__WHAT IS EXPECTED__
Whenever a line in the entries below contains the string "emph", copy that line.

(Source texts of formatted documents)
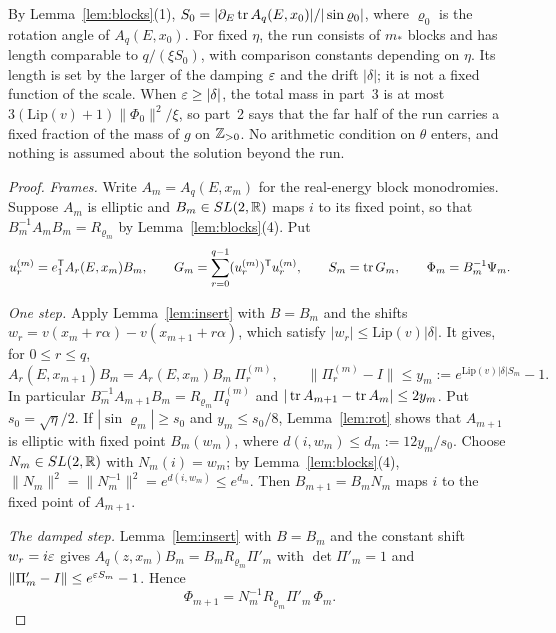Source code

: By Lemma~\ref{lem:blocks}(1), $S_0=|\partial_E\tr A_q(E,x_0)|/|\sin\varrho_0|$, where $\varrho_0$ is the rotation angle of $A_q(E,x_0)$. For fixed $\eta$, the run consists of $m_*$ blocks and has length comparable to $q/(\xi S_0)$, with comparison constants depending on $\eta$. Its length is set by the larger of the damping $\eps$ and the drift $|\delta|$; it is not a fixed function of the scale. When $\eps\ge|\delta|$, the total mass in part~3 is at most $3(\mathrm{Lip}(v)+1)\|\Phi_0\|^2/\xi$, so part~2 says that the far half of the run carries a fixed fraction of the mass of $g$ on $\Z_{>0}$. No arithmetic condition on $\theta$ enters, and nothing is assumed about the solution beyond the run.

\begin{proof}
\emph{Frames.} Write $A_m=A_q(E,x_m)$ for the real-energy block monodromies. Suppose $A_m$ is elliptic and $B_m\in SL(2,\R)$ maps $i$ to its fixed point, so that $B_m^{-1}A_mB_m=R_{\varrho_m}$ by Lemma~\ref{lem:blocks}(4). Put
\[
u_r^{(m)}=e_1^{\mathsf T}A_r(E,x_m)B_m,\qquad G_m=\sum_{r=0}^{q-1}(u_r^{(m)})^{\mathsf T}u_r^{(m)},\qquad S_m=\tr G_m,\qquad\Phi_m=B_m^{-1}\Psi_m .
\]

\emph{One step.} Apply Lemma~\ref{lem:insert} with $B=B_m$ and the shifts $w_r=v(x_m+r\alpha)-v(x_{m+1}+r\alpha)$, which satisfy $|w_r|\le\mathrm{Lip}(v)|\delta|$. It gives, for $0\le r\le q$,
\[
A_r(E,x_{m+1})B_m=A_r(E,x_m)B_m\,\Pi^{(m)}_r,\qquad\|\Pi^{(m)}_r-I\|\le y_m:=e^{\mathrm{Lip}(v)|\delta|S_m}-1 .
\]
In particular $B_m^{-1}A_{m+1}B_m=R_{\varrho_m}\Pi^{(m)}_q$ and $|\tr A_{m+1}-\tr A_m|\le2y_m$. Put $s_0=\sqrt\eta/2$. If $|\sin\varrho_m|\ge s_0$ and $y_m\le s_0/8$, Lemma~\ref{lem:rot} shows that $A_{m+1}$ is elliptic with fixed point $B_m(w_m)$, where $d(i,w_m)\le d_m:=12y_m/s_0$. Choose $N_m\in SL(2,\R)$ with $N_m(i)=w_m$; by Lemma~\ref{lem:blocks}(4), $\|N_m\|^2=\|N_m^{-1}\|^2=e^{d(i,w_m)}\le e^{d_m}$. Then $B_{m+1}=B_mN_m$ maps $i$ to the fixed point of $A_{m+1}$.

\emph{The damped step.} Lemma~\ref{lem:insert} with $B=B_m$ and the constant shift $w_r=i\eps$ gives $A_q(z,x_m)B_m=B_mR_{\varrho_m}\Pi'_m$ with $\det\Pi'_m=1$ and $\|\Pi'_m-I\|\le e^{\eps S_m}-1$. Hence
\[
\Phi_{m+1}=N_m^{-1}R_{\varrho_m}\Pi'_m\,\Phi_m .
\]


\end{proof}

__RESPONSE BOX__
\emph{Frames.} Write $A_m=A_q(E,x_m)$ for the real-energy block monodromies. Suppose $A_m$ is elliptic and $B_m\in SL(2,\R)$ maps $i$ to its fixed point, so that $B_m^{-1}A_mB_m=R_{\varrho_m}$ by Lemma~\ref{lem:blocks}(4). Put
\emph{One step.} Apply Lemma~\ref{lem:insert} with $B=B_m$ and the shifts $w_r=v(x_m+r\alpha)-v(x_{m+1}+r\alpha)$, which satisfy $|w_r|\le\mathrm{Lip}(v)|\delta|$. It gives, for $0\le r\le q$,
\emph{The damped step.} Lemma~\ref{lem:insert} with $B=B_m$ and the constant shift $w_r=i\eps$ gives $A_q(z,x_m)B_m=B_mR_{\varrho_m}\Pi'_m$ with $\det\Pi'_m=1$ and $\|\Pi'_m-I\|\le e^{\eps S_m}-1$. Hence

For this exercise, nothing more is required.